Submarine cable - free world map

Submarine cable free world map

For anyone who may be interested, this is a truly 'great' resource - hats off to Greg !

Submarine cable - free world map
First published 23-07-2011
Have you ever wondered what happens when you click "Send" or, "Download" ? Most of us know where those bits of data are going to or, coming from, but what I mean is, how do they get there ?
For the purposes of this article, a hop is defined as being a place where the data passes through a device that has it's own IP address.
For outbound data ("Send"), the starting point of the journey is our computer, the first hop is likely to be to our modem or, wireless router, and from there the next hop is to the antenna on your roof (for wireless internet users). The third hop is to your internet service provider's wireless base station and then after that, the data could make any number of hops as it travels to its destination.
With the exception of the antenna on the roof and the wireless base station hops, the data from users of wired internet connections (ADSL, Cable etc.), follows a similar route as it travels to its destination.
Needless to say, the amount of hops in the journey is determined by the distance being travelled so, for example, if you are sending an email to a friend who, lives locally, uses the same internet service provider as you and shares the same email domain (eg: @whateverdomain.com), the journey may be relatively short and end at your Internet Service Provider's email server.
Alternatively, if you are sending an email to a relative who lives in Australia, the distance of the journey is far greater and therefore, the data, as it travels to its final destination, may make many more hops although, not necessarily.
At this point, I am going to stop because tracking the data as it hops along the local, regional and national network is not very interesting, but what our readers may be very interested to find out is, what happens to the data that is destined for another Country and how are the Countries connected together ?
Well, adjacent Countries on the same land mass are normally connected together using fiber cables. Countries separated by stretches of water are normally connected using submarine cables and this is where tracking the route that our data may take becomes more interesting.
Prior to Durban-based software developer Greg Mahlknecht building a free map showing the world's submarine telecommunications cable systems, there was only one other alternative, the $250 Dollar map that was being offered for sale at www.telegeography.com. Greg searched the internet looking for a free alternative to download, but couldn't find one and so, he decided to build his own 'free' version for everyone.

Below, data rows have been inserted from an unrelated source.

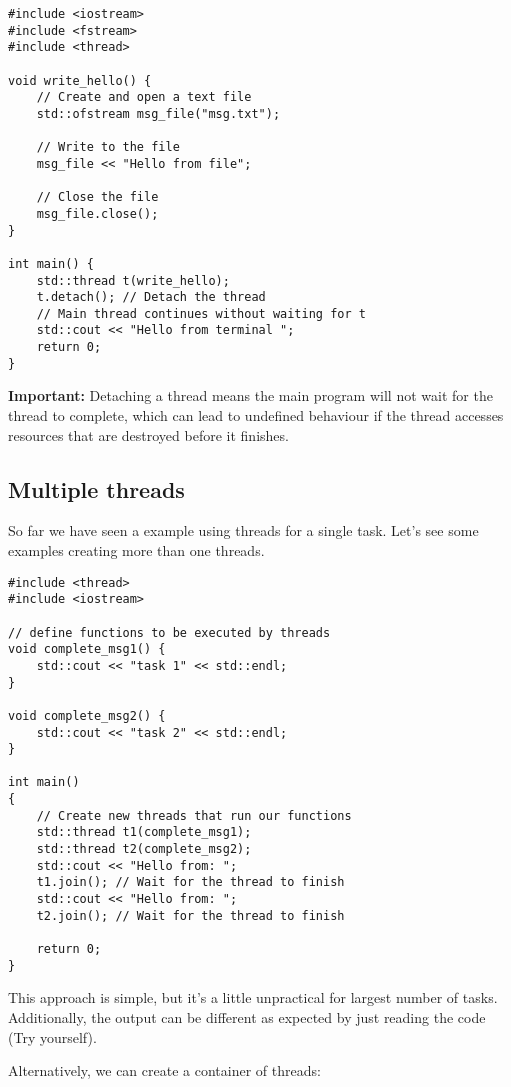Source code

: \documentclass{article}
\begin{document}
\begin{verbatim}
#include <iostream>
#include <fstream>
#include <thread>

void write_hello() {
    // Create and open a text file
    std::ofstream msg_file("msg.txt");

    // Write to the file
    msg_file << "Hello from file";

    // Close the file
    msg_file.close();
}

int main() {
    std::thread t(write_hello);
    t.detach(); // Detach the thread
    // Main thread continues without waiting for t
    std::cout << "Hello from terminal ";
    return 0;
}
\end{verbatim}

\textbf{Important:} Detaching a thread means the main program will not wait for the thread to complete, which can lead to undefined behaviour if the thread accesses resources that are destroyed before it finishes.

\subsection{Multiple threads}
So far we have seen a example using threads for a single task. Let's see some examples creating more than one threads.

\begin{verbatim}
#include <thread>
#include <iostream>

// define functions to be executed by threads
void complete_msg1() {
   	std::cout << "task 1" << std::endl;
}

void complete_msg2() {
   	std::cout << "task 2" << std::endl;
}

int main()
{
	// Create new threads that run our functions
    std::thread t1(complete_msg1);
    std::thread t2(complete_msg2);
    std::cout << "Hello from: ";
    t1.join(); // Wait for the thread to finish
    std::cout << "Hello from: ";
    t2.join(); // Wait for the thread to finish
    
    return 0;
}
\end{verbatim}

This approach is simple, but it's a little unpractical for largest number of tasks. Additionally, the output can be different as expected by just reading the code (Try yourself).

Alternatively, we can create a container of threads:
\end{document}
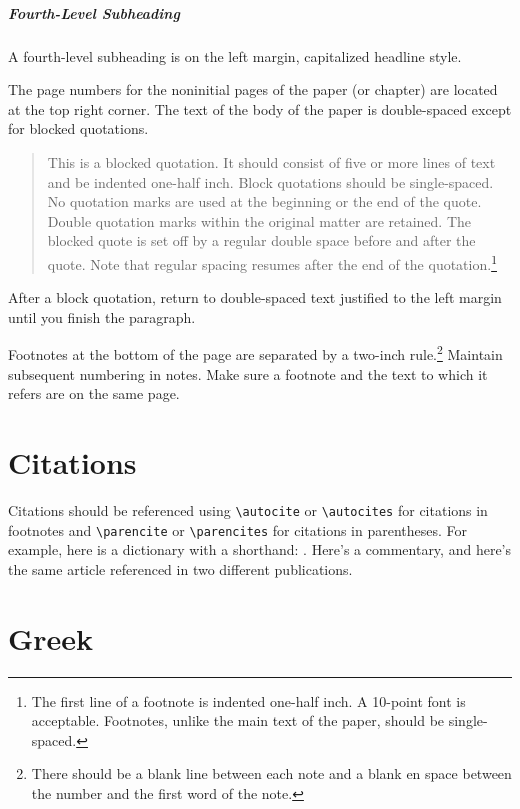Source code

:\documentclass[letterpaper,12pt]{article}
\newif\ifxetexorluatex
\begin{document}
\subparagraph{Fourth-Level Subheading}

A fourth-level subheading is on the left margin, capitalized headline style.

The page numbers for the noninitial pages of the paper (or chapter) are
located at the top right corner. The text of the body of the paper is
double-spaced except for blocked
quotations.
\begin{quote}
  This is a blocked quotation. It should consist of five or more lines of text
  and be indented one-half inch. Block quotations should be single-spaced. No
  quotation marks are used at the beginning or the end of the quote. Double
  quotation marks within the original matter are retained. The blocked quote
  is set off by a regular double space before and after the quote. Note that
  regular spacing resumes after the end of the quotation.\footnote{The first
  line of a footnote is indented one-half inch. A 10-point font is acceptable.
  Footnotes, unlike the main text of the paper, should be single-spaced.}
\end{quote}
After a block quotation, return to double-spaced text justified to the left
margin until you finish the paragraph.

%
Footnotes at the bottom of the page are separated by a two-inch
rule.\footnote{There should be a blank line between each note and a blank en
space between the number and the first word of the note.} Maintain subsequent
numbering in notes. Make sure a footnote and the text to which it refers are
on the same page.

\section{Citations}

%
Citations should be referenced using \verb+\autocite+ or \verb+\autocites+ for
citations in footnotes and \verb+\parencite+ or \verb+\parencites+ for
citations in parentheses. For example, here is a dictionary with a shorthand:
\parencite{NIDNTT}. Here's a commentary,\autocite{dahood:1965-1970} and here's
the same article referenced in two different
publications.\autocites{freedman:1977,freedman:1980}

\section{Greek\ifxetexorluatex{} and Hebrew\fi}
\end{document}
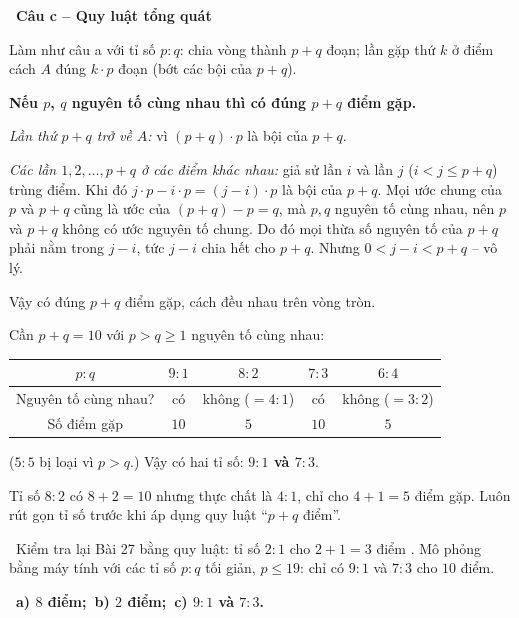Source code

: \documentclass[11pt]{article}
\providecommand{\AnsWord}{Đáp số}
\newcommand{\ans}[1]{\par\smallskip{\bfseries\color{tmGreen!88!black}\AnsWord:}\ {\bfseries\color{AnsRed}#1}\par}
\newcommand{\step}[2]{\par\smallskip\noindent{\bfseries\color{tmBlue!85!black}\StepWord~#1.}\ {\bfseries #2}\par\nopagebreak}
\newcommand{\verify}[1]{\par\smallskip\noindent{\bfseries\color{tmGreen!80!black}\faCheckCircle\ \CheckWord}\ #1\par}
\def\AnsWord{Đáp số}
\def\StepWord{Bước}
\def\CheckWord{Thử lại:}
\begin{document}
{\step{3}{Câu c -- Quy luật tổng quát}
Làm như câu a với tỉ số $p:q$: chia vòng thành $p+q$ đoạn; lần gặp thứ $k$ ở điểm cách $A$ đúng $k\cdot p$ đoạn (bớt các bội của $p+q$).
\begin{proofbox}\textbf{Nếu $p$, $q$ nguyên tố cùng nhau thì có đúng $p+q$ điểm gặp.}\par
\emph{Lần thứ $p+q$ trở về $A$:} vì $(p+q)\cdot p$ là bội của $p+q$.\par
\emph{Các lần $1,2,\dots,p+q$ ở các điểm khác nhau:} giả sử lần $i$ và lần $j$ ($i<j\le p+q$) trùng điểm. Khi đó $j\cdot p-i\cdot p=(j-i)\cdot p$ là bội của $p+q$. Mọi ước chung của $p$ và $p+q$ cũng là ước của $(p+q)-p=q$, mà $p,q$ nguyên tố cùng nhau, nên $p$ và $p+q$ không có ước nguyên tố chung. Do đó mọi thừa số nguyên tố của $p+q$ phải nằm trong $j-i$, tức $j-i$ chia hết cho $p+q$. Nhưng $0<j-i<p+q$ -- vô lý.\par
Vậy có đúng $p+q$ điểm gặp, cách đều nhau trên vòng tròn.\end{proofbox}
Cần $p+q=10$ với $p>q\ge 1$ nguyên tố cùng nhau:
\begin{center}
\begin{tabular}{|c|c|c|c|c|}
\hline
\rowcolor{tmBlue!10}$p:q$ & $9:1$ & $8:2$ & $7:3$ & $6:4$\\ \hline
Nguyên tố cùng nhau? & có & không ($=4:1$) & có & không ($=3:2$)\\ \hline
Số điểm gặp & $10$ & $5$ & $10$ & $5$\\ \hline
\end{tabular}
\end{center}
($5:5$ bị loại vì $p>q$.) Vậy có hai tỉ số: \textbf{$9:1$ và $7:3$}.
\begin{warnbox}Tỉ số $8:2$ có $8+2=10$ nhưng thực chất là $4:1$, chỉ cho $4+1=5$ điểm gặp. Luôn rút gọn tỉ số trước khi áp dụng quy luật ``$p+q$ điểm''.\end{warnbox}
\verify{Kiểm tra lại Bài 27 bằng quy luật: tỉ số $2:1$ cho $2+1=3$ điểm \checkmark. Mô phỏng bằng máy tính với các tỉ số $p:q$ tối giản, $p\le 19$: chỉ có $9:1$ và $7:3$ cho $10$ điểm.}
\ans{a) $8$ điểm;\ b) $2$ điểm;\ c) $9:1$ và $7:3$.}
}
\end{document}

If the information on this page is useful, you can recommend it to other people using this Google +1 button. Thank you !
When you visit Greg's website - www.cablemap.info you are presented with Greg's cable map superimposed over the top of the Google Maps service. You are able to zoom in on the map to any part of the globe and look how your Country is connected to the rest of the international internet back-bone. The submarine cables are different thicknesses and are colour coded to denote their total throughput capacity in Gbps or, Tbps.

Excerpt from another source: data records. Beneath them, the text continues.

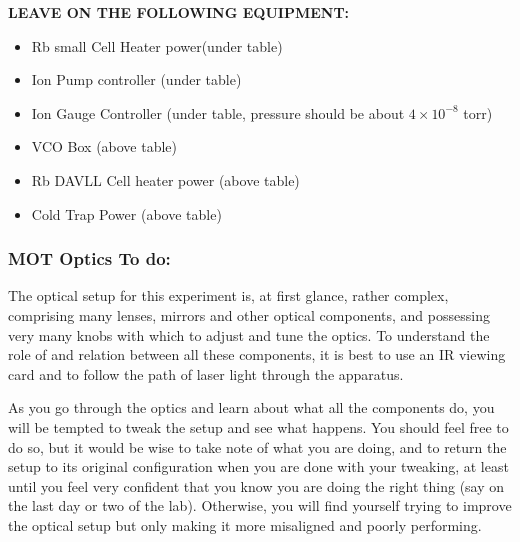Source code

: \documentclass{../lab}
\begin{document}
\textbf{LEAVE ON THE FOLLOWING EQUIPMENT:}

\begin{itemize}
    \item Rb small Cell Heater power(under table)

    \item Ion Pump controller (under table)

    \item Ion Gauge Controller (under table, pressure should be about $4 \times 10^{-8}$ torr)

    \item VCO Box (above table)

    \item Rb DAVLL Cell heater power (above table)

    \item Cold Trap Power (above table)
\end{itemize}

\subsubsection{MOT Optics To do:}

The optical setup for this experiment is, at first glance, rather complex, comprising many lenses, mirrors and other optical components, and possessing very many knobs with which to adjust and tune the optics. To understand the role of and relation between all these components, it is best to use an IR viewing card and to follow the path of laser light through the apparatus.

As you go through the optics and learn about what all the components do, you will be tempted to tweak the setup and see what happens. You should feel free to do so, but it would be wise to take note of what you are doing, and to return the setup to its original configuration when you are done with your tweaking, at least until you feel very confident that you know you are doing the right thing (say on the last day or two of the lab). Otherwise, you will find yourself trying to improve the optical setup but only making it more misaligned and poorly performing.
\end{document}
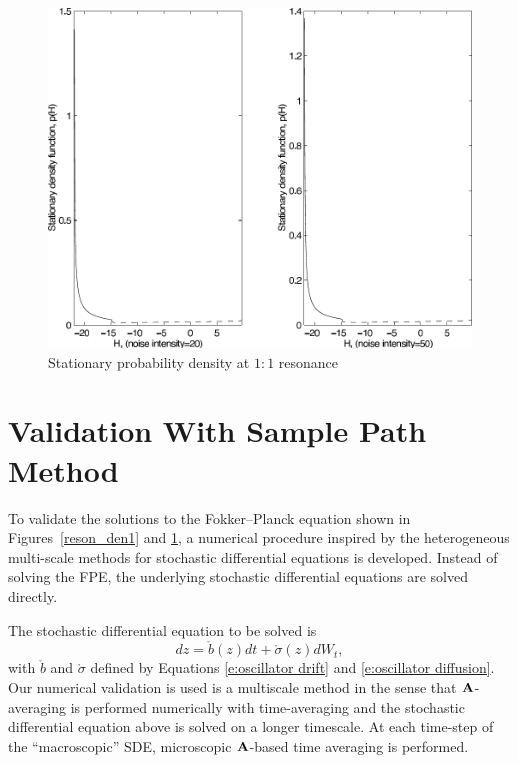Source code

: \begin{figure}[htbp]
\begin{center}
\includegraphics[width=\textwidth]{figures/res_den2}
\caption{Stationary probability density at $1:1$ resonance}
\label{reson_den2}
\end{center}
\end{figure}

\section{Validation With Sample Path Method}

To validate the solutions to the Fokker--Planck equation shown in Figures~\ref{reson_den1} and \ref{reson_den2}, a numerical procedure inspired by the heterogeneous multi-scale methods for stochastic differential equations \citep{e05:_analy} is developed. Instead of solving the FPE, the underlying stochastic differential equations are solved directly.

The stochastic differential equation to be solved is
\begin{equation}
dz = \mathring b(z) dt + \mathring \sigma(z) dW_t,\label{e:hmm sde}
\end{equation}
with $\mathring b$ and $\mathring \sigma$ defined by Equations \eqref{e:oscillator drift} and \eqref{e:oscillator diffusion}. Our numerical validation is used is a multiscale method in the sense that $\operatorname{\mathbf A}$-averaging is performed numerically with time-averaging and the stochastic differential equation above is solved on a longer timescale. At each time-step of the ``macroscopic'' SDE, microscopic $\operatorname{\mathbf A}$-based time averaging is performed.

Holding your mouse over one of the cables changes the information display at the bottom of the screen which tells you the name of the cable, how many landings it has, the total length of the cable in Kilometres and the cable's total throughput capacity.
Once you have discovered the name of a cable that may be of interest to you, you can retrieve more information by clicking on its name in the menu to the right hand side of the screen.
For anyone who may be interested, this is a truly 'great' resource - hats off to Greg !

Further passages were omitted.